J-FS : Non, c’est-à-dire le format c’était un format long qui avait été choisi, mais qui était

beaucoup plus court. Ça devait faire 1 minute 30, et en fait au montage les équipes se sont rendu compte que l’histoire était beaucoup plus intéressante en quatre minutes. Et l’idée ça a été ensuite de reporter tout le plan média, de passer de formats à peu près normaux à de formats beaucoup plus longs, mais d’en avoir très peu en fait. Je crois qu’il y a eu 15 passages en télé sur M6. Par contre en digital il y a eu pas mal de passages, et il y a eu une forte adhésion, avec plus de dix millions de vues en une semaine, je crois. Donc si tu veux il y avait la volonté de faire quelque chose de long, mais pas aussi long en tout cas. Ça a été un pari qu’on a pris.

N : J’ai lu dans votre plan média que vous aviez proposé à des consommateurs de poursuivre

l’histoire et de vous envoyer la suite : est-ce que cette proposition a eu du succès et est-ce que vous avez des retours par rapport à ça ?
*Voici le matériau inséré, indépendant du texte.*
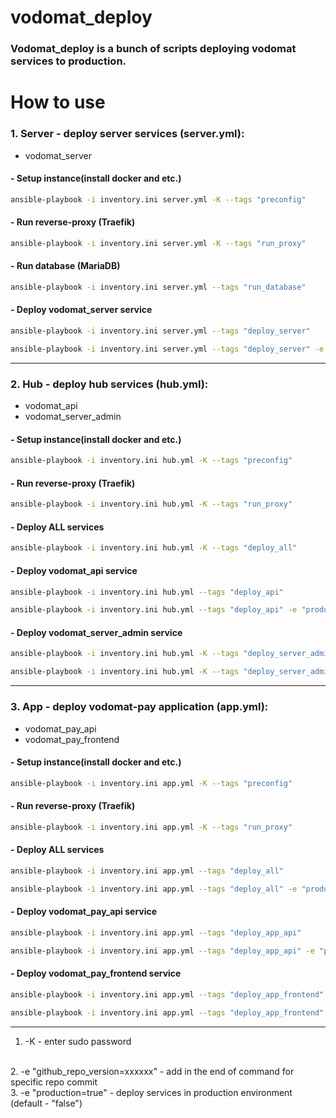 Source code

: # vodomat_deploy

### Vodomat_deploy is a bunch of scripts deploying vodomat services to production.

# How to use
### 1. Server - deploy server services (server.yml):
 - vodomat_server

#### - Setup instance(install docker and etc.)
```bash
ansible-playbook -i inventory.ini server.yml -K --tags "preconfig"
```

#### - Run reverse-proxy (Traefik)
```bash
ansible-playbook -i inventory.ini server.yml -K --tags "run_proxy"
```

#### - Run database (MariaDB)
```bash
ansible-playbook -i inventory.ini server.yml --tags "run_database"
```

#### - Deploy vodomat_server service
```bash
ansible-playbook -i inventory.ini server.yml --tags "deploy_server"
```
```bash
ansible-playbook -i inventory.ini server.yml --tags "deploy_server" -e "production=true"
```

-------

### 2. Hub - deploy hub services (hub.yml):
 - vodomat_api
 - vodomat_server_admin

#### - Setup instance(install docker and etc.)
```bash
ansible-playbook -i inventory.ini hub.yml -K --tags "preconfig"
```

#### - Run reverse-proxy (Traefik)
```bash
ansible-playbook -i inventory.ini hub.yml -K --tags "run_proxy"
```

#### - Deploy ALL services
```bash
ansible-playbook -i inventory.ini hub.yml -K --tags "deploy_all"
```

#### - Deploy vodomat_api service
```bash
ansible-playbook -i inventory.ini hub.yml --tags "deploy_api"
```
```bash
ansible-playbook -i inventory.ini hub.yml --tags "deploy_api" -e "production=true"
```

#### - Deploy vodomat_server_admin service
```bash
ansible-playbook -i inventory.ini hub.yml -K --tags "deploy_server_admin"
```
```bash
ansible-playbook -i inventory.ini hub.yml -K --tags "deploy_server_admin" -e "production=true"
```
--------
### 3. App - deploy vodomat-pay application (app.yml):
 - vodomat_pay_api
 - vodomat_pay_frontend

#### - Setup instance(install docker and etc.)
```bash
ansible-playbook -i inventory.ini app.yml -K --tags "preconfig"
```

#### - Run reverse-proxy (Traefik)
```bash
ansible-playbook -i inventory.ini app.yml -K --tags "run_proxy"
```

#### - Deploy ALL services
```bash
ansible-playbook -i inventory.ini app.yml --tags "deploy_all"
```
```bash
ansible-playbook -i inventory.ini app.yml --tags "deploy_all" -e "production=true"
```

#### - Deploy vodomat_pay_api service
```bash
ansible-playbook -i inventory.ini app.yml --tags "deploy_app_api"
```
```bash
ansible-playbook -i inventory.ini app.yml --tags "deploy_app_api" -e "production=true"
```

#### - Deploy vodomat_pay_frontend service
```bash
ansible-playbook -i inventory.ini app.yml --tags "deploy_app_frontend"
```
```bash
ansible-playbook -i inventory.ini app.yml --tags "deploy_app_frontend" -e "production=true"
```
--------
1. -K - enter sudo password
<br>
2. -e "github_repo_version=xxxxxx" - add in the end of command for specific repo commit
<br>
3. -e "production=true" - deploy services in production environment (default - "false")
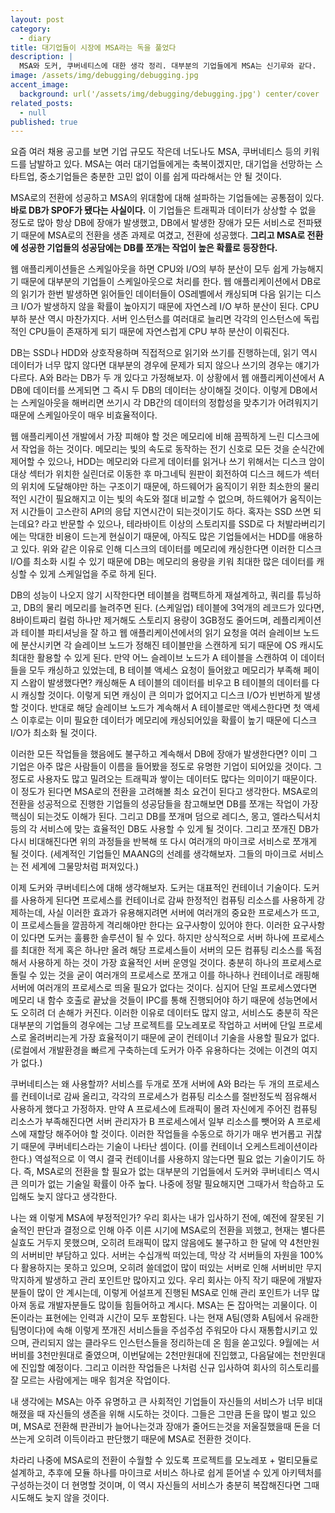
 ```yaml
---
layout: post
category:
  - diary
title: 대기업들이 시장에 MSA라는 독을 풀었다
description: |
  MSA와 도커, 쿠버네티스에 대한 생각 정리. 대부분의 기업들에게 MSA는 신기루와 같다.
image: /assets/img/debugging/debugging.jpg
accent_image:
  background: url('/assets/img/debugging/debugging.jpg') center/cover
related_posts:
  - null
published: true
---
```


요즘 여러 채용 공고를 보면 기업 규모도 작은데 너도나도 MSA, 쿠버네티스 등의 키워드를 남발하고 있다.
MSA는 여러 대기업들에게는 축복이겠지만, 대기업을 선망하는 스타트업, 중소기업들은 충분한 고민 없이 이를 쉽게 따라해서는 안 될 것이다.

MSA로의 전환에 성공하고 MSA의 위대함에 대해 설파하는 기업들에는 공통점이 있다. **바로 DB가 SPOF가 됐다는 사실이다.** 이 기업들은 트래픽과 데이터가 상상할 수 없을 정도로 많아 항상 DB에 장애가 발생했고, DB에서 발생한 장애가 모든 서비스로 전파됐기 때문에 MSA로의 전환을 생존 과제로 여겼고, 전환에 성공했다. **그리고 MSA로 전환에 성공한 기업들의 성공담에는 DB를 쪼개는 작업이 높은 확률로 등장한다.**

웹 애플리케이션들은 스케일아웃을 하면 CPU와 I/O의 부하 분산이 모두 쉽게 가능해지기 때문에 대부분의 기업들이 스케일아웃으로 처리를 한다.
웹 애플리케이션에서 DB로의 읽기가 한번 발생하면 읽어들인 데이터들이 OS레벨에서 캐싱되며 다음 읽기는 디스크 I/O가 발생하지 않을 확률이 높아지기 때문에 자연스레 I/O 부하 분산이 된다.
CPU 부하 분산 역시 마찬가지다. 서버 인스턴스를 여러대로 늘리면 각각의 인스턴스에 독립적인 CPU들이 존재하게 되기 때문에 자연스럽게 CPU 부하 분산이 이뤄진다.

DB는 SSD나 HDD와 상호작용하며 직접적으로 읽기와 쓰기를 진행하는데, 읽기 역시 데이터가 너무 많지 않다면 대부분의 경우에 문제가 되지 않으나 쓰기의 경우는 얘기가 다르다.
A와 B라는 DB가 두 개 있다고 가정해보자. 이 상황에서 웹 애플리케이션에서 A DB에 데이터를 쓰게되면 그 즉시 두 DB의 데이터는 상이해질 것이다. 
이렇게 DB에서는 스케일아웃을 해버리면 쓰기시 각 DB간의 데이터의 정합성을 맞추기가 어려워지기 때문에 스케일아웃이 매우 비효율적이다.

웹 애플리케이션 개발에서 가장 피해야 할 것은 메모리에 비해 끔찍하게 느린 디스크에서 작업을 하는 것이다.
메모리는 빛의 속도로 동작하는 전기 신호로 모든 것을 순식간에 제어할 수 있으나, HDD는 메모리와 다르게 데이터를 읽거나 쓰기 위해서는 디스크 암이 대상 섹터가 위치한 실린더로 이동한 후 마그네틱 원판이 회전하여 디스크 헤드가 섹터의 위치에 도달해야만 하는 구조이기 때문에, 하드웨어가 움직이기 위한 최소한의 물리적인 시간이 필요해지고 이는 빛의 속도와 절대 비교할 수 없으며, 하드웨어가 움직이는 저 시간들이 고스란히 API의 응답 지연시간이 되는것이기도 하다. 혹자는 SSD 쓰면 되는데요? 라고 반문할 수 있으나, 테라바이트 이상의 스토리지를 SSD로 다 처발라버리기에는 막대한 비용이 드는게 현실이기 때문에, 아직도 많은 기업들에서는 HDD를 애용하고 있다. 위와 같은 이유로 인해 디스크의 데이터를 메모리에 캐싱한다면 이러한 디스크 I/O를 최소화 시킬 수 있기 때문에 DB는 메모리의 용량을 키워 최대한 많은 데이터를 캐싱할 수 있게 스케일업을 주로 하게 된다.

DB의 성능이 나오지 않기 시작한다면 테이블을 컴팩트하게 재설계하고, 쿼리를 튜닝하고, DB의 물리 메모리를 늘려주면 된다. (스케일업)
테이블에 3억개의 레코드가 있다면, 8바이트짜리 컬럼 하나만 제거해도 스토리지 용량이 3GB정도 줄어드며, 레플리케이션과 테이블 파티셔닝을 잘 하고 웹 애플리케이션에서의 읽기 요청을 여러 슬레이브 노드에 분산시키면 각 슬레이브 노드가 정해진 테이블만을 스캔하게 되기 때문에 OS 캐시도 최대한 활용할 수 있게 된다.
만약 어느 슬레이브 노드가 A 테이블을 스캔하여 이 데이터들을 모두 캐싱하고 있었는데, B 테이블 액세스 요청이 들어왔고 메모리가 부족해 페이지 스왑이 발생했다면? 캐싱해둔 A 테이블의 데이터를 비우고 B 테이블의 데이터를 다시 캐싱할 것이다. 이렇게 되면 캐싱이 큰 의미가 없어지고 디스크 I/O가 빈번하게 발생 할 것이다. 반대로 해당 슬레이브 노드가 계속해서 A 테이블로만 액세스한다면 첫 액세스 이후로는 이미 필요한 데이터가 메모리에 캐싱되어있을 확률이 높기 때문에 디스크 I/O가 최소화 될 것이다. 

이러한 모든 작업들을 했음에도 불구하고 계속해서 DB에 장애가 발생한다면? 이미 그 기업은 아주 많은 사람들이 이름을 들어봤을 정도로 유명한 기업이 되어있을 것이다.
그 정도로 사용자도 많고 밀려오는 트래픽과 쌓이는 데이터도 많다는 의미이기 때문이다. 이 정도가 된다면 MSA로의 전환을 고려해볼 최소 요건이 된다고 생각한다.
MSA로의 전환을 성공적으로 진행한 기업들의 성공담들을 참고해보면 DB를 쪼개는 작업이 가장 핵심이 되는것도 이해가 된다. 그리고 DB를 쪼개며 덤으로 레디스, 몽고, 엘라스틱서치 등의 각 서비스에 맞는 효율적인 DB도 사용할 수 있게 될 것이다.
그리고 쪼개진 DB가 다시 비대해진다면 위의 과정들을 반복해 또 다시 여러개의 마이크로 서비스로 쪼개게 될 것이다. (세계적인 기업들인 MAANG의 선례를 생각해보자. 그들의 마이크로 서비스는 전 세계에 그물망처럼 퍼져있다.)

이제 도커와 쿠버네티스에 대해 생각해보자.
도커는 대표적인 컨테이너 기술이다. 도커를 사용하게 된다면 프로세스를 컨테이너로 감싸 한정적인 컴퓨팅 리소스를 사용하게 강제하는데, 사실 이러한 효과가 유용해지려면 서버에 여러개의 중요한 프로세스가 뜨고, 이 프로세스들을 깔끔하게 격리해야만 한다는 요구사항이 있어야 한다. 이러한 요구사항이 있다면 도커는 훌륭한 솔루션이 될 수 있다. 하지만 상식적으로 서버 하나에 프로세스를 최대한 적게 혹은 하나만 올려 해당 프로세스들이 서버의 모든 컴퓨팅 리소스를 독점해서 사용하게 하는 것이 가장 효율적인 서버 운영일 것이다.
충분히 하나의 프로세스로 돌릴 수 있는 것을 굳이 여러개의 프로세스로 쪼개고 이를 하나하나 컨테이너로 래핑해 서버에 여러개의 프로세스로 띄울 필요가 없다는 것이다. 심지어 단일 프로세스였다면 메모리 내 함수 호출로 끝났을 것들이 IPC를 통해 진행되어야 하기 때문에 성능면에서도 오히려 더 손해가 커진다.
이러한 이유로 데이터도 많지 않고, 서비스도 충분히 작은 대부분의 기업들의 경우에는 그냥 프로젝트를 모노레포로 작업하고 서버에 단일 프로세스로 올려버리는게 가장 효율적이기 때문에 굳이 컨테이너 기술을 사용할 필요가 없다.
(로컬에서 개발환경을 빠르게 구축하는데 도커가 아주 유용하다는 것에는 이견의 여지가 없다.)

쿠버네티스는 왜 사용할까? 서비스를 두개로 쪼개 서버에 A와 B라는 두 개의 프로세스를 컨테이너로 감싸 올리고, 각각의 프로세스가 컴퓨팅 리소스를 절반정도씩 점유해서 사용하게 했다고 가정하자.
만약 A 프로세스에 트래픽이 몰려 자신에게 주어진 컴퓨팅 리소스가 부족해진다면 서버 관리자가 B 프로세스에서 일부 리소스를 뺏어와 A 프로세스에 재할당 해주어야 할 것이다.
이러한 작업들을 수동으로 하기가 매우 번거롭고 귀찮기 때문에 쿠버네티스라는 기술이 나타난 셈이다. (이를 컨테이너 오케스트레이션이라 한다.)
역설적으로 이 역시 결국 컨테이너를 사용하지 않는다면 필요 없는 기술이기도 하다. 즉, MSA로의 전환을 할 필요가 없는 대부분의 기업들에서 도커와 쿠버네티스 역시 큰 의미가 없는 기술일 확률이 아주 높다.
나중에 정말 필요해지면 그때가서 학습하고 도입해도 늦지 않다고 생각한다.

나는 왜 이렇게 MSA에 부정적인가? 우리 회사는 내가 입사하기 전에, 예전에 잘못된 기술적인 판단과 결정으로 인해 아주 이른 시기에 MSA로의 전환을 꾀했고, 현재는 별다른 실효도 거두지 못했으며, 오히려 트래픽이 많지 않음에도 불구하고 한 달에 약 4천만원의 서버비만 부담하고 있다. 서버는 수십개씩 떠있는데, 막상 각 서버들의 자원을 100% 다 활용하지는 못하고 있으며, 오히려 쓸데없이 많이 떠있는 서버로 인해 서버비만 무지막지하게 발생하고 관리 포인트만 많아지고 있다. 우리 회사는 아직 작기 때문에 개발자분들이 많이 안 계시는데, 이렇게 어설프게 진행된 MSA로 인해 관리 포인트가 너무 많아져 동료 개발자분들도 많이들 힘들어하고 계시다. MSA는 돈 잡아먹는 괴물이다. 이 돈이라는 표현에는 인력과 시간이 모두 포함된다. 나는 현재 A팀(영화 A팀에서 유래한 팀명이다)에 속해 이렇게 쪼개진 서비스들을 주섬주섬 주워모아 다시 재통합시키고 있으며, 관리되지 않는 클라우드 인스턴스들을 정리하는데 온 힘을 쏟고있다. 9월에는 서버비를 3천만원대로 줄였으며, 이번달에는 2천만원대에 진입했고, 다음달에는 천만원대에 진입할 예정이다. 그리고 이러한 작업들은 나처럼 신규 입사하여 회사의 히스토리를 잘 모르는 사람에게는 매우 힘겨운 작업이다.

내 생각에는 MSA는 아주 유명하고 큰 사회적인 기업들이 자신들의 서비스가 너무 비대해졌을 때 자신들의 생존을 위해 시도하는 것이다.
그들은 그만큼 돈을 많이 벌고 있으며, MSA로 전환해 판관비가 늘어나는것과 장애가 줄어드는것을 저울질했을때 돈을 더 쓰는게 오히려 이득이라고 판단했기 때문에 MSA로 전환한 것이다.

차라리 나중에 MSA로의 전환이 수월할 수 있도록 프로젝트를 모노레포 + 멀티모듈로 설계하고, 추후에 모듈 하나를 마이크로 서비스 하나로 쉽게 뜯어낼 수 있게 아키텍처를 구성하는것이 더 현명할 것이며, 이 역시 자신들의 서비스가 충분히 복잡해진다면 그때 시도해도 늦지 않을 것이다.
J-FS : Je ne pourrai pas te citer les chiffres exacts, mais il y a eu pas mal de gens qui ont

adhéré à cette histoire en pensant à la continuer. Nous on a fait un format d’une quinzaine d’épisodes, qui ont été diffusés sur le digital avec des suites différentes. Là il y a Jean-Patrick, le cofondateur de Rosapark avec moi, et il me dit qu’il y a eu deux millions de gens qui ont vu les fins digitales, qui n’étaient pas dans le format initial. Tu peux trouver ça sur le Web, il y a plusieurs chutes qui valorisent des produits différents à la fin, on s’amuse un petit peu avec la fin du film.

N : Et par rapport à la construction du récit, je trouvais ça intéressant le fait qu vous ayez choisi

des enfants, et de les faire grandir. Pourquoi avez-vous fait ce pari, c’était pour accentuer l’émotion ?

J-FS : Non non, il n’y a pas de machine à fabriquer de l’émotion, l’idée c’est de raconter une

histoire. Je pense que si je dois être un petit peu en attaque par rapport au film d’Intermarché, je pense que le film d’Intermarché est un excellent film, ce qu’on pourrait trouver en termes de bémols et de nuances, c’est qu’il est moins fort dans l’attribution à la marque, alors que le nôtre il joue sur les packagings, sur la spécificité de la marque. Je pense que c’est là où à mon avis, d’un point de vue créatif le film de Monoprix est fort, parce qu le film de Monorpix tu ne peux pas le mettre pour autre chose. Si tu veux la performance du film de Monoprix c’est d’avoir mis dans le discours narratif l’ADN de la marque, parce qu’on joue avec les packagings.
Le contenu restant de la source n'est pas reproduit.